BEGIN Input material
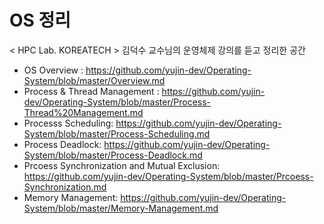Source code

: # OS 정리

< HPC Lab. KOREATECH > 김덕수 교수님의 운영체제 강의를 듣고 정리한 공간

- OS Overview : https://github.com/yujin-dev/Operating-System/blob/master/Overview.md
- Process & Thread Management : https://github.com/yujin-dev/Operating-System/blob/master/Process-Thread%20Management.md
- Processs Scheduling: https://github.com/yujin-dev/Operating-System/blob/master/Process-Scheduling.md
- Process Deadlock: https://github.com/yujin-dev/Operating-System/blob/master/Process-Deadlock.md
- Prcoess Synchronization and Mutual Exclusion: https://github.com/yujin-dev/Operating-System/blob/master/Prcoess-Synchronization.md
- Memory Management: https://github.com/yujin-dev/Operating-System/blob/master/Memory-Management.md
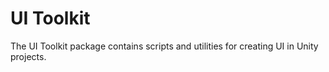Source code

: # UI Toolkit

The UI Toolkit package contains scripts and utilities for creating UI in Unity projects.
END Input material
Throughout the data above, copy all lines where the word "Toolkit" is found.

**Solved exercise:**
: # UI Toolkit
The UI Toolkit package contains scripts and utilities for creating UI in Unity projects.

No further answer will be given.